» Work to complete:
Repeat, exactly as written, the line with "## 📁 Project Structure" and every line that follows it in the material below, ending with the last.

BEGIN Entries provided

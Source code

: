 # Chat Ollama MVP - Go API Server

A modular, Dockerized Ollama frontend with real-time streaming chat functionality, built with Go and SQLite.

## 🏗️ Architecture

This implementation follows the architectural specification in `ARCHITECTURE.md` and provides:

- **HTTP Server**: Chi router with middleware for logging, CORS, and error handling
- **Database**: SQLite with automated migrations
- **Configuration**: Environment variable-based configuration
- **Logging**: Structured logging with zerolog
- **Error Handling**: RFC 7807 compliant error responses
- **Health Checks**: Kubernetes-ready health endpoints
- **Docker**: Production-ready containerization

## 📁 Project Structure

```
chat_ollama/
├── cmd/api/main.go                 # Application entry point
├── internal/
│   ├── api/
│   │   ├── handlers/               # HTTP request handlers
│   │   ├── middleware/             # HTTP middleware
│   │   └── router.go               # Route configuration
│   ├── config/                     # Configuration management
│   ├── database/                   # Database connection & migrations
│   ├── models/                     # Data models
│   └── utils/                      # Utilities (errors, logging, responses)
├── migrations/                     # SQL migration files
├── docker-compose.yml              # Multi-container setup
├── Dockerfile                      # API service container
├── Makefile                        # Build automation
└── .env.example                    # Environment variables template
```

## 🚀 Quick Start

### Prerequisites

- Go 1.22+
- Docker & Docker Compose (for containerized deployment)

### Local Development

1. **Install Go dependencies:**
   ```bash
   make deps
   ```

END Entries provided

» Completed task:
## 📁 Project Structure

```
chat_ollama/
├── cmd/api/main.go                 # Application entry point
├── internal/
│   ├── api/
│   │   ├── handlers/               # HTTP request handlers
│   │   ├── middleware/             # HTTP middleware
│   │   └── router.go               # Route configuration
│   ├── config/                     # Configuration management
│   ├── database/                   # Database connection & migrations
│   ├── models/                     # Data models
│   └── utils/                      # Utilities (errors, logging, responses)
├── migrations/                     # SQL migration files
├── docker-compose.yml              # Multi-container setup
├── Dockerfile                      # API service container
├── Makefile                        # Build automation
└── .env.example                    # Environment variables template
```

## 🚀 Quick Start

### Prerequisites

- Go 1.22+
- Docker & Docker Compose (for containerized deployment)

### Local Development

1. **Install Go dependencies:**
   ```bash
   make deps
   ```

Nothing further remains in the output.